[Provided records]
Start of Block

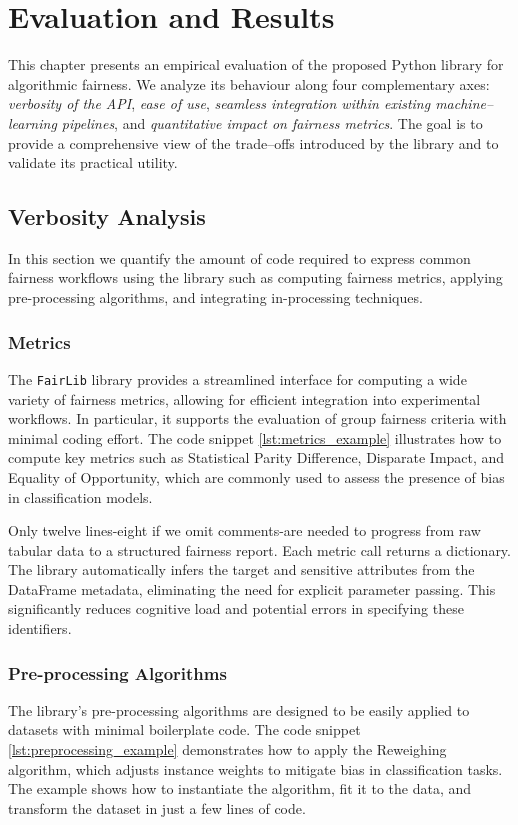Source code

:\documentclass[12pt,a4paper,openright,twoside]{book}
\begin{document}
\chapter{Evaluation and Results}


This chapter presents an empirical evaluation of the proposed Python library for algorithmic fairness. We analyze its behaviour along four complementary axes: \emph{verbosity of the API}, \emph{ease of use}, \emph{seamless integration within existing machine--learning pipelines}, and \emph{quantitative impact on fairness metrics}. The goal is to provide a comprehensive view of the trade--offs introduced by the library and to validate its practical utility.


\section{Verbosity Analysis}
In this section we quantify the amount of code required to express common fairness workflows using the library such as computing fairness metrics, applying pre-processing algorithms, and integrating in-processing techniques. 


\subsection{Metrics}
The \texttt{FairLib} library provides a streamlined interface for computing a wide variety of fairness metrics, allowing for efficient integration into experimental workflows. In particular, it supports the evaluation of group fairness criteria with minimal coding effort. The code snippet \ref{lst:metrics_example} illustrates how to compute key metrics such as Statistical Parity Difference, Disparate Impact, and Equality of Opportunity, which are commonly used to assess the presence of bias in classification models.



Only twelve lines-eight if we omit comments-are needed to progress from raw tabular data to a structured fairness report. Each metric call returns a dictionary. The library automatically infers the target and sensitive attributes from the DataFrame metadata, eliminating the need for explicit parameter passing. This significantly reduces cognitive load and potential errors in specifying these identifiers.

\subsection{Pre-processing Algorithms}
The library's pre-processing algorithms are designed to be easily applied to datasets with minimal boilerplate code. The code snippet \ref{lst:preprocessing_example} demonstrates how to apply the Reweighing algorithm, which adjusts instance weights to mitigate bias in classification tasks. The example shows how to instantiate the algorithm, fit it to the data, and transform the dataset in just a few lines of code.
\end{document}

End of Block

[Task details]
Please hand back every entry above exactly, with no images in the copy.

[Task answer]
Source code

:\documentclass[12pt,a4paper,openright,twoside]{book}
\begin{document}
\chapter{Evaluation and Results}


This chapter presents an empirical evaluation of the proposed Python library for algorithmic fairness. We analyze its behaviour along four complementary axes: \emph{verbosity of the API}, \emph{ease of use}, \emph{seamless integration within existing machine--learning pipelines}, and \emph{quantitative impact on fairness metrics}. The goal is to provide a comprehensive view of the trade--offs introduced by the library and to validate its practical utility.


\section{Verbosity Analysis}
In this section we quantify the amount of code required to express common fairness workflows using the library such as computing fairness metrics, applying pre-processing algorithms, and integrating in-processing techniques. 


\subsection{Metrics}
The \texttt{FairLib} library provides a streamlined interface for computing a wide variety of fairness metrics, allowing for efficient integration into experimental workflows. In particular, it supports the evaluation of group fairness criteria with minimal coding effort. The code snippet \ref{lst:metrics_example} illustrates how to compute key metrics such as Statistical Parity Difference, Disparate Impact, and Equality of Opportunity, which are commonly used to assess the presence of bias in classification models.



Only twelve lines-eight if we omit comments-are needed to progress from raw tabular data to a structured fairness report. Each metric call returns a dictionary. The library automatically infers the target and sensitive attributes from the DataFrame metadata, eliminating the need for explicit parameter passing. This significantly reduces cognitive load and potential errors in specifying these identifiers.

\subsection{Pre-processing Algorithms}
The library's pre-processing algorithms are designed to be easily applied to datasets with minimal boilerplate code. The code snippet \ref{lst:preprocessing_example} demonstrates how to apply the Reweighing algorithm, which adjusts instance weights to mitigate bias in classification tasks. The example shows how to instantiate the algorithm, fit it to the data, and transform the dataset in just a few lines of code.
\end{document}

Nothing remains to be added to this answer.